◆ **HOW TO COMPLETE THIS TASK**
Are you able to quote each entry exactly as written?

──────────

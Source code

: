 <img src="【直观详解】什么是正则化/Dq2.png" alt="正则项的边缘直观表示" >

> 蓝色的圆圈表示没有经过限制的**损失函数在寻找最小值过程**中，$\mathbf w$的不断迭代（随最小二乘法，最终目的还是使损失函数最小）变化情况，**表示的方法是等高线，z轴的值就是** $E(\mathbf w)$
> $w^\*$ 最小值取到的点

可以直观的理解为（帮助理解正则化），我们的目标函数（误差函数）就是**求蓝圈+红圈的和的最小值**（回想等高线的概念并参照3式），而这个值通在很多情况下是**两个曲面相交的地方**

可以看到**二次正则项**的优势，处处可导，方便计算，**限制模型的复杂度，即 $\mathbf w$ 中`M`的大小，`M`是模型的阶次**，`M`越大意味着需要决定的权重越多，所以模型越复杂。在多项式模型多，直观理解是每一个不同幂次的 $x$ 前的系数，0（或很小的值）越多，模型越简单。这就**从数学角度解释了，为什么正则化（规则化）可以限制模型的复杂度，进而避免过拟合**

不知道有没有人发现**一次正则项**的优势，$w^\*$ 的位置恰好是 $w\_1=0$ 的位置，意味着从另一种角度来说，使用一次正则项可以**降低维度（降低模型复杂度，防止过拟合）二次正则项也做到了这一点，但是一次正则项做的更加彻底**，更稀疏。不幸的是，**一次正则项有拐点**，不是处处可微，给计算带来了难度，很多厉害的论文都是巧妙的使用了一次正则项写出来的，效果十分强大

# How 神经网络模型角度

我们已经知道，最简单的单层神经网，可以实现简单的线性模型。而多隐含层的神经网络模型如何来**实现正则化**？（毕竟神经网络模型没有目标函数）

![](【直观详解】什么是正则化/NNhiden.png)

──────────

◆ **ANSWER FOR THIS EXERCISE**
Source code

: <img src="【直观详解】什么是正则化/Dq2.png" alt="正则项的边缘直观表示" >

> 蓝色的圆圈表示没有经过限制的**损失函数在寻找最小值过程**中，$\mathbf w$的不断迭代（随最小二乘法，最终目的还是使损失函数最小）变化情况，**表示的方法是等高线，z轴的值就是** $E(\mathbf w)$
> $w^\*$ 最小值取到的点

可以直观的理解为（帮助理解正则化），我们的目标函数（误差函数）就是**求蓝圈+红圈的和的最小值**（回想等高线的概念并参照3式），而这个值通在很多情况下是**两个曲面相交的地方**

可以看到**二次正则项**的优势，处处可导，方便计算，**限制模型的复杂度，即 $\mathbf w$ 中`M`的大小，`M`是模型的阶次**，`M`越大意味着需要决定的权重越多，所以模型越复杂。在多项式模型多，直观理解是每一个不同幂次的 $x$ 前的系数，0（或很小的值）越多，模型越简单。这就**从数学角度解释了，为什么正则化（规则化）可以限制模型的复杂度，进而避免过拟合**

不知道有没有人发现**一次正则项**的优势，$w^\*$ 的位置恰好是 $w\_1=0$ 的位置，意味着从另一种角度来说，使用一次正则项可以**降低维度（降低模型复杂度，防止过拟合）二次正则项也做到了这一点，但是一次正则项做的更加彻底**，更稀疏。不幸的是，**一次正则项有拐点**，不是处处可微，给计算带来了难度，很多厉害的论文都是巧妙的使用了一次正则项写出来的，效果十分强大

# How 神经网络模型角度

我们已经知道，最简单的单层神经网，可以实现简单的线性模型。而多隐含层的神经网络模型如何来**实现正则化**？（毕竟神经网络模型没有目标函数）

![](【直观详解】什么是正则化/NNhiden.png)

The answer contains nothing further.